What the exercise asks: Among the entries below, only the lines from the one with "- 🤔 I’m looking for help with ..." through the one with "Project Overview" are wanted, reproduced exactly. Pictures are not wanted.

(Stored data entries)
- - - - - - -

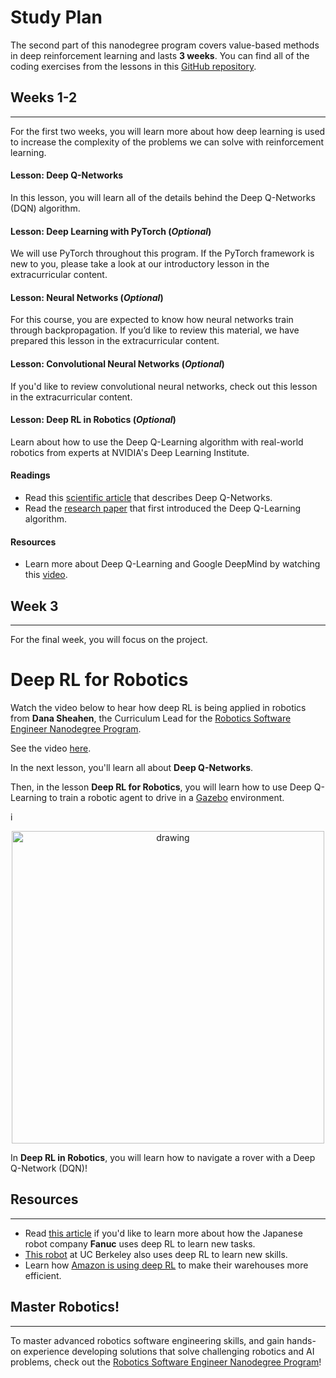 # Study Plan

The second part of this nanodegree program covers value-based methods in deep reinforcement learning and lasts  **3 weeks**. You can find all of the coding exercises from the lessons in this  [GitHub repository](https://github.com/udacity/deep-reinforcement-learning).

## Weeks 1-2

----------

For the first two weeks, you will learn more about how deep learning is used to increase the complexity of the problems we can solve with reinforcement learning.

#### Lesson: Deep Q-Networks

In this lesson, you will learn all of the details behind the Deep Q-Networks (DQN) algorithm.

#### Lesson: Deep Learning with PyTorch (_Optional_)

We will use PyTorch throughout this program. If the PyTorch framework is new to you, please take a look at our introductory lesson in the extracurricular content.

#### Lesson: Neural Networks (_Optional_)

For this course, you are expected to know how neural networks train through backpropagation. If you’d like to review this material, we have prepared this lesson in the extracurricular content.

#### Lesson: Convolutional Neural Networks (_Optional_)

If you'd like to review convolutional neural networks, check out this lesson in the extracurricular content.

#### Lesson: Deep RL in Robotics (_Optional_)

Learn about how to use the Deep Q-Learning algorithm with real-world robotics from experts at NVIDIA's Deep Learning Institute.

#### Readings

-   Read this  [scientific article](https://www.cs.swarthmore.edu/~meeden/cs63/s15/nature15a.pdf)  that describes Deep Q-Networks.
-   Read the  [research paper](https://storage.googleapis.com/deepmind-media/dqn/DQNNaturePaper.pdf)  that first introduced the Deep Q-Learning algorithm.

#### Resources

-   Learn more about Deep Q-Learning and Google DeepMind by watching this  [video](https://www.youtube.com/watch?v=xN1d3qHMIEQ).

## Week 3

----------

For the final week, you will focus on the project.

# Deep RL for Robotics

Watch the video below to hear how deep RL is being applied in robotics from  **Dana Sheahen**, the Curriculum Lead for the  [Robotics Software Engineer Nanodegree Program](https://www.udacity.com/course/robotics-software-engineer--nd209).

See the video [here](https://youtu.be/IjG_IWJdb1w).

In the next lesson, you'll learn all about  **Deep Q-Networks**.

Then, in the lesson  **Deep RL for Robotics**, you will learn how to use Deep Q-Learning to train a robotic agent to drive in a  [Gazebo](http://gazebosim.org/)  environment.

i<p align="center">
<img src="img/output.gif" alt="drawing" width="500"/>
</p>

In  **Deep RL in Robotics**, you will learn how to navigate a rover with a Deep Q-Network (DQN)!

## Resources

----------

-   Read  [this article](https://www.technologyreview.com/s/601045/this-factory-robot-learns-a-new-job-overnight/)  if you'd like to learn more about how the Japanese robot company  **Fanuc**  uses deep RL to learn new tasks.
-   [This robot](https://www.cnet.com/news/robot-learns-via-trial-and-error-like-a-human/)  at UC Berkeley also uses deep RL to learn new skills.
-   Learn how  [Amazon is using deep RL](https://medium.com/@teamrework/deep-learning-in-production-warehousing-with-amazon-robotics-571e69fea721)  to make their warehouses more efficient.

## Master Robotics!

----------

To master advanced robotics software engineering skills, and gain hands-on experience developing solutions that solve challenging robotics and AI problems, check out the  [Robotics Software Engineer Nanodegree Program](https://www.udacity.com/course/robotics-software-engineer--nd209)!

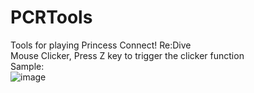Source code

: # PCRTools  
Tools for playing Princess Connect! Re:Dive  
Mouse Clicker, Press Z key to trigger the clicker function  
Sample:  
![image](https://github.com/EKsumic/PCRTools/blob/master/sample.gif)   
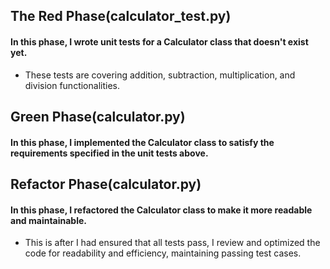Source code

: ## The Red Phase(calculator_test.py)
#### In this phase, I wrote unit tests for a Calculator class that doesn't exist yet. 
- These tests are covering addition, subtraction, multiplication, and division functionalities.

## Green Phase(calculator.py)
#### In this phase, I implemented the Calculator class to satisfy the requirements specified in the unit tests above.

## Refactor Phase(calculator.py)
#### In this phase, I refactored the Calculator class to make it more readable and maintainable.

- This is after I had ensured that all tests pass, I review and optimized the code for readability and efficiency, maintaining passing test cases.

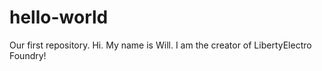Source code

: # hello-world
Our first repository.
Hi. My name is Will. I am the creator of LibertyElectro Foundry!
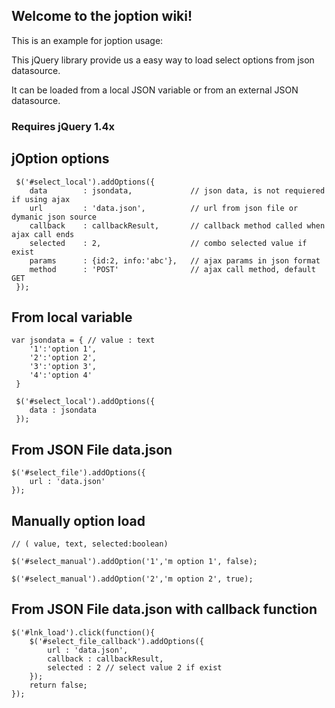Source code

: ## Welcome to the joption wiki!

This is an example for joption usage:

This jQuery library provide us a easy way to load select options from json datasource.

It can be loaded from a local JSON variable or from an external JSON datasource.

### Requires jQuery 1.4x

## jOption options

     $('#select_local').addOptions({
        data        : jsondata,             // json data, is not requiered if using ajax
        url         : 'data.json',          // url from json file or dymanic json source
        callback    : callbackResult,       // callback method called when ajax call ends
        selected    : 2,                    // combo selected value if exist
        params      : {id:2, info:'abc'},   // ajax params in json format
        method      : 'POST'                // ajax call method, default GET
     });


## From local variable

    var jsondata = { // value : text
        '1':'option 1',
        '2':'option 2',
        '3':'option 3',
        '4':'option 4'
     }

     $('#select_local').addOptions({
        data : jsondata
     });


## From JSON File data.json

    $('#select_file').addOptions({
        url : 'data.json'
    });


## Manually option load

    // ( value, text, selected:boolean)

    $('#select_manual').addOption('1','m option 1', false);

    $('#select_manual').addOption('2','m option 2', true);


## From JSON File data.json with callback function

    $('#lnk_load').click(function(){
        $('#select_file_callback').addOptions({
            url : 'data.json',
            callback : callbackResult,
            selected : 2 // select value 2 if exist
        });
        return false;
    });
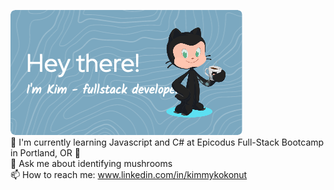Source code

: ![Header](./github-header-image.png)\
🌱 I'm currently learning Javascript and C# at Epicodus Full-Stack Bootcamp in Portland, OR 🌱\
💬 Ask me about identifying mushrooms\
📫  How to reach me: www.linkedin.com/in/kimmykokonut
<!--
**kimmykokonut/kimmykokonut** is a ✨ _special_ ✨ repository because its `README.md` (this file) appears on your GitHub profile.

Here are some ideas to get you started:

- 🔭 I’m currently working on ...
- 🌱 I’m currently learning ...
- 👯 I’m looking to collaborate on ...
- 🤔 I’m looking for help with ...
- 💬 Ask me about ...
- 📫 How to reach me: ...
- 😄 Pronouns: ...
- ⚡ Fun fact: ...
-->
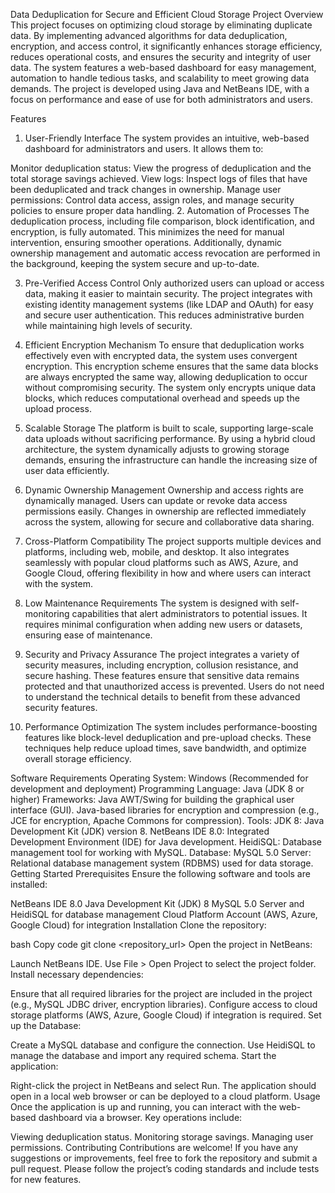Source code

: Data Deduplication for Secure and Efficient Cloud Storage 
Project Overview
This project focuses on optimizing cloud storage by eliminating duplicate data. By implementing advanced algorithms for data deduplication, encryption, and access control, it significantly enhances storage efficiency, reduces operational costs, and ensures the security and integrity of user data. The system features a web-based dashboard for easy management, automation to handle tedious tasks, and scalability to meet growing data demands. The project is developed using Java and NetBeans IDE, with a focus on performance and ease of use for both administrators and users.

Features
1. User-Friendly Interface
The system provides an intuitive, web-based dashboard for administrators and users. It allows them to:

Monitor deduplication status: View the progress of deduplication and the total storage savings achieved.
View logs: Inspect logs of files that have been deduplicated and track changes in ownership.
Manage user permissions: Control data access, assign roles, and manage security policies to ensure proper data handling.
2. Automation of Processes
The deduplication process, including file comparison, block identification, and encryption, is fully automated. This minimizes the need for manual intervention, ensuring smoother operations. Additionally, dynamic ownership management and automatic access revocation are performed in the background, keeping the system secure and up-to-date.

3. Pre-Verified Access Control
Only authorized users can upload or access data, making it easier to maintain security. The project integrates with existing identity management systems (like LDAP and OAuth) for easy and secure user authentication. This reduces administrative burden while maintaining high levels of security.

4. Efficient Encryption Mechanism
To ensure that deduplication works effectively even with encrypted data, the system uses convergent encryption. This encryption scheme ensures that the same data blocks are always encrypted the same way, allowing deduplication to occur without compromising security. The system only encrypts unique data blocks, which reduces computational overhead and speeds up the upload process.

5. Scalable Storage
The platform is built to scale, supporting large-scale data uploads without sacrificing performance. By using a hybrid cloud architecture, the system dynamically adjusts to growing storage demands, ensuring the infrastructure can handle the increasing size of user data efficiently.

6. Dynamic Ownership Management
Ownership and access rights are dynamically managed. Users can update or revoke data access permissions easily. Changes in ownership are reflected immediately across the system, allowing for secure and collaborative data sharing.

7. Cross-Platform Compatibility
The project supports multiple devices and platforms, including web, mobile, and desktop. It also integrates seamlessly with popular cloud platforms such as AWS, Azure, and Google Cloud, offering flexibility in how and where users can interact with the system.

8. Low Maintenance Requirements
The system is designed with self-monitoring capabilities that alert administrators to potential issues. It requires minimal configuration when adding new users or datasets, ensuring ease of maintenance.

9. Security and Privacy Assurance
The project integrates a variety of security measures, including encryption, collusion resistance, and secure hashing. These features ensure that sensitive data remains protected and that unauthorized access is prevented. Users do not need to understand the technical details to benefit from these advanced security features.

10. Performance Optimization
The system includes performance-boosting features like block-level deduplication and pre-upload checks. These techniques help reduce upload times, save bandwidth, and optimize overall storage efficiency.

Software Requirements
Operating System:
Windows (Recommended for development and deployment)
Programming Language:
Java (JDK 8 or higher)
Frameworks:
Java AWT/Swing for building the graphical user interface (GUI).
Java-based libraries for encryption and compression (e.g., JCE for encryption, Apache Commons for compression).
Tools:
JDK 8: Java Development Kit (JDK) version 8.
NetBeans IDE 8.0: Integrated Development Environment (IDE) for Java development.
HeidiSQL: Database management tool for working with MySQL.
Database:
MySQL 5.0 Server: Relational database management system (RDBMS) used for data storage.
Getting Started
Prerequisites
Ensure the following software and tools are installed:

NetBeans IDE 8.0
Java Development Kit (JDK) 8
MySQL 5.0 Server and HeidiSQL for database management
Cloud Platform Account (AWS, Azure, Google Cloud) for integration
Installation
Clone the repository:

bash
Copy code
git clone <repository_url>
Open the project in NetBeans:

Launch NetBeans IDE.
Use File > Open Project to select the project folder.
Install necessary dependencies:

Ensure that all required libraries for the project are included in the project (e.g., MySQL JDBC driver, encryption libraries).
Configure access to cloud storage platforms (AWS, Azure, Google Cloud) if integration is required.
Set up the Database:

Create a MySQL database and configure the connection.
Use HeidiSQL to manage the database and import any required schema.
Start the application:

Right-click the project in NetBeans and select Run.
The application should open in a local web browser or can be deployed to a cloud platform.
Usage
Once the application is up and running, you can interact with the web-based dashboard via a browser. Key operations include:

Viewing deduplication status.
Monitoring storage savings.
Managing user permissions.
Contributing
Contributions are welcome! If you have any suggestions or improvements, feel free to fork the repository and submit a pull request. Please follow the project’s coding standards and include tests for new features.
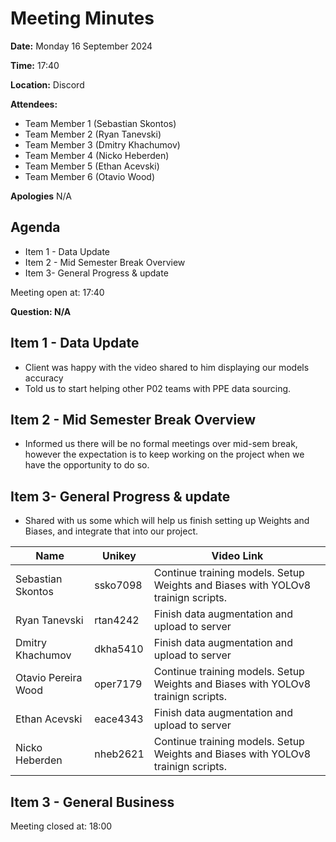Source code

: # Meeting Minutes

**Date:** Monday 16 September 2024

**Time:** 17:40

**Location:** Discord

**Attendees:**

* Team Member 1 (Sebastian Skontos)
* Team Member 2 (Ryan Tanevski)
* Team Member 3 (Dmitry Khachumov)
* Team Member 4 (Nicko Heberden)
* Team Member 5 (Ethan Acevski)
* Team Member 6 (Otavio Wood)

**Apologies**
N/A



## Agenda

* Item 1 - Data Update
* Item 2 - Mid Semester Break Overview
* Item 3- General Progress & update

Meeting open at: 17:40


**Question: N/A**


## Item 1 - Data Update
* Client was happy with the video shared to him displaying our models accuracy
* Told us to start helping other P02 teams with PPE data sourcing.

## Item 2 - Mid Semester Break Overview
* Informed us there will be no formal meetings over mid-sem break, however the expectation is to keep working on the project when we have the opportunity to do so.

## Item 3- General Progress & update
* Shared with us some which will help us finish setting up Weights and Biases, and integrate that into our project.

| Name | Unikey | Video Link |
|--|--|--|
| Sebastian Skontos | ssko7098 | Continue training models. Setup Weights and Biases with YOLOv8 trainign scripts. |
| Ryan Tanevski | rtan4242 | Finish data augmentation and upload to server |
| Dmitry Khachumov | dkha5410 | Finish data augmentation and upload to server |
| Otavio Pereira Wood | oper7179 | Continue training models. Setup Weights and Biases with YOLOv8 trainign scripts. |
| Ethan Acevski | eace4343 | Finish data augmentation and upload to server |
| Nicko Heberden | nheb2621 | Continue training models. Setup Weights and Biases with YOLOv8 trainign scripts. |

## Item 3 - General Business

Meeting closed at:  18:00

- - - - - - -

Reply to the exercise:
- 🤔 I’m looking for help with ...
- 💬 Ask me about ...
- 📫 How to reach me: ...
- 😄 Pronouns: ...
- ⚡ Fun fact: ...
-->
Source code

: Data Deduplication for Secure and Efficient Cloud Storage 
Project Overview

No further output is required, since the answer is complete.